The retaining device according to the invention results in another essential advantage because plate springs 22 can be made relatively weak and this reduces frictional force on the swash plate. The reason for this is that hollow pistons 10 are under high pressure and exert a reaction force on sliding disk 15 and thus also on retaining plate 18 toward swash plate 14. The pistons that exert suction forces or act on the inertial forces directed away from swash plate 14 are thus pressed toward swash plate 14 by retaining plate 17.
In order to further reduce the friction of the relative movement of sliding disk 15 on swash plate 14 and of slide shoe plates 13 on sliding disk 15, the cylindrical passages 8 are connected through the hollow piston interior and channels (not shown) in the slide shoes with hydrostatic relief grooves 23 which are provided on the side of sliding disk 15 facing swash plate 14. The slide shoe plates 13 are also hydrostatically relieved through these channels on the side facing the swash plate.
The side of sliding disk 15 which faces swash plate 14 is provided with a shaped annular running surface 24 having a width smaller than the diameter of slide shoe plates 13. Nevertheless, the surface of running surface 24 which is available for hydrostatic relief is essentially just as large as the sum of the individual surfaces of slide shoe plates 13. The swash plate can thus be made smaller with the hydrostatic relief remaining the same which reduces the dimensions and the weight of the axial piston machine.

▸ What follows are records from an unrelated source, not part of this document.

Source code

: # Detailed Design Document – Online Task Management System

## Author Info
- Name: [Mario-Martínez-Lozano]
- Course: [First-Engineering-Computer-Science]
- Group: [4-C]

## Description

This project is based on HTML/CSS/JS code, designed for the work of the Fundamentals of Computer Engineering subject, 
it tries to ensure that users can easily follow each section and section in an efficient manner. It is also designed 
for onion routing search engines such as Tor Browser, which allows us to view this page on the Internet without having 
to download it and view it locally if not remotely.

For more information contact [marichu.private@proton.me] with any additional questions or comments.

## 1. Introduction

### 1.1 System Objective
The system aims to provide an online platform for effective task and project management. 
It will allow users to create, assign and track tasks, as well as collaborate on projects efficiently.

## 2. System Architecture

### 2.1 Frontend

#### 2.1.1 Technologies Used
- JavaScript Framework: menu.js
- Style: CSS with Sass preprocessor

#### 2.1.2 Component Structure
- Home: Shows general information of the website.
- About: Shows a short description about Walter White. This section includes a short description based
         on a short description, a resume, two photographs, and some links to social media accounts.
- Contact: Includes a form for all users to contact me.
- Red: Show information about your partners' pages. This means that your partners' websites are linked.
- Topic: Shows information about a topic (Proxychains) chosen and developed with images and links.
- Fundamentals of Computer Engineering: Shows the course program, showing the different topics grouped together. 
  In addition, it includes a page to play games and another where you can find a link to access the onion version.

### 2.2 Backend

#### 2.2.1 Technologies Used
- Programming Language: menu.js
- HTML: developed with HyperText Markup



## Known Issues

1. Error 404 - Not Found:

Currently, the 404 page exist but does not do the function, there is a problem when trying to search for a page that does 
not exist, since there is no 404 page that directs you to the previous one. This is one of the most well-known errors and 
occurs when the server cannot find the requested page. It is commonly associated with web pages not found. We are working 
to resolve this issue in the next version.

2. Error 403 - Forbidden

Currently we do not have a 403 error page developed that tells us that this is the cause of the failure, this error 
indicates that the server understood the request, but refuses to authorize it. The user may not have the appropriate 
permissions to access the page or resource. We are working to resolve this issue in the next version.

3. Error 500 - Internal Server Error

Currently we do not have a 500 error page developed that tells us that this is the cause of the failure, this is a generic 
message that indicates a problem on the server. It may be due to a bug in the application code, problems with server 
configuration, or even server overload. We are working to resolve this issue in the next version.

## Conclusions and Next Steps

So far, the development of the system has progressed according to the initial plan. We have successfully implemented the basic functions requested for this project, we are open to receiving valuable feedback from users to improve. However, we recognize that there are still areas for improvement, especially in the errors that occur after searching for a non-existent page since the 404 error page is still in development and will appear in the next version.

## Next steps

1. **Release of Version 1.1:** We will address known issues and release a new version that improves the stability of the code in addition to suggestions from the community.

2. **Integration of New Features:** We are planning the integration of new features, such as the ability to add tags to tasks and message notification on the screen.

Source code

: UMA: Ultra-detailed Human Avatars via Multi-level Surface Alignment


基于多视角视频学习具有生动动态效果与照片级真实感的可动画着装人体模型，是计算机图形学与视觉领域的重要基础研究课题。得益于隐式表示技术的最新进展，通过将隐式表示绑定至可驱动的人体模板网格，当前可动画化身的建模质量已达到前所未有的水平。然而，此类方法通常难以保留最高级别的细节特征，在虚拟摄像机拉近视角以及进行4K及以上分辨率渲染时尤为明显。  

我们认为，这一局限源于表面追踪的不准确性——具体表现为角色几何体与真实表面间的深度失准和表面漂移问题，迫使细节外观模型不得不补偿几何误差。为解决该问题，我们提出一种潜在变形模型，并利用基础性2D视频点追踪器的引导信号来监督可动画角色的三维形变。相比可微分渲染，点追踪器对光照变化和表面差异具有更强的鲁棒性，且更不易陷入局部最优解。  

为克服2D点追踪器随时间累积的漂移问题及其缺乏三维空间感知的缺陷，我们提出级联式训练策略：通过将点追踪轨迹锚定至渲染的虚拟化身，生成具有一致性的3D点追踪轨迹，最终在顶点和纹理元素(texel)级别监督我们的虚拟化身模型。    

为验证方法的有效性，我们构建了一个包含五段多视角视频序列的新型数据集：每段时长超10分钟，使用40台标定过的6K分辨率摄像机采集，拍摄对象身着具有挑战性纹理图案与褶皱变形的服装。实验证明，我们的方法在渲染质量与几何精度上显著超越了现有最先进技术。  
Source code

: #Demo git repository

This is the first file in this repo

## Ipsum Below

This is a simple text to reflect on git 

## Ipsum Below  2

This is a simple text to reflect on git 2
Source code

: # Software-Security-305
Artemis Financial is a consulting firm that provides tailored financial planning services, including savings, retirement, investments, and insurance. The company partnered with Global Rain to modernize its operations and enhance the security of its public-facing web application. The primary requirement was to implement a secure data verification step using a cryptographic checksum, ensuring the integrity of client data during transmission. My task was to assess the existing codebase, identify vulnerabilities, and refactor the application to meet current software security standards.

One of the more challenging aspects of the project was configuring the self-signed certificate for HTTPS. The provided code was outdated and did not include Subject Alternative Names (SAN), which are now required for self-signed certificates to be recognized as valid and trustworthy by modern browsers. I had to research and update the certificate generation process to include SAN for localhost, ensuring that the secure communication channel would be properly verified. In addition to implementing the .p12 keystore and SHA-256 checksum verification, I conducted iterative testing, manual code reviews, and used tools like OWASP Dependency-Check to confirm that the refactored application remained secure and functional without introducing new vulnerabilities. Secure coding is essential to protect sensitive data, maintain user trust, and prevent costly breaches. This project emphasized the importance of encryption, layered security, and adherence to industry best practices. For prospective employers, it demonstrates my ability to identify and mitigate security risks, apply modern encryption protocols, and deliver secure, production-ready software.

Additionally, swash plate 14 can be swung more rapidly due to the smaller inertial forces.
FIGS. 5 and 6 of the drawings show the connection between retaining plate 17, spacing disk 18 and sliding disk 15 by a flanging arrangement. The outer edge of the retaining plate 17 envelopes and retains the outer edges of spacing disk 18 and sliding disk 15. The production and assembly is simplified by the flanging arrangement because no connecting bolts or rivets are necessary.
In the embodiment shown in FIGS. 7 and 8 of the drawings, the outer edge of spacing disk 18 envelopes and retains both the retaining plate 17 and the sliding disk 15 on the outer diameter.
In the embodiment shown in FIGS. 9-11 of the drawings, the spacing disk is formed as a part of a retaining plate 17a. For this purpose, retaining plate 17a has axial recesses 25 for receiving the slide shoe plates. The connection between retaining plate 17a and sliding disk 15 is by a flanging arrangement of the outer edge of retaining plate 17a. The number of individual components is reduced in this embodiment.
The embodiment shown in FIGS. 12-14 of the drawings is similar to that shown in FIGS. 9-11 of the drawings, except that the function of the spacing disk is performed by axial protrusions 26 extending from the inner surface of retaining plate 17a. The connection with the sliding disk 15 is also formed by a flanging arrangement.
The foregoing describes a preferred embodiment of the invention and is given by way of example only. The invention is not limited to any of the specific features described herein, but includes all such variations thereof within the scope of the appended claims.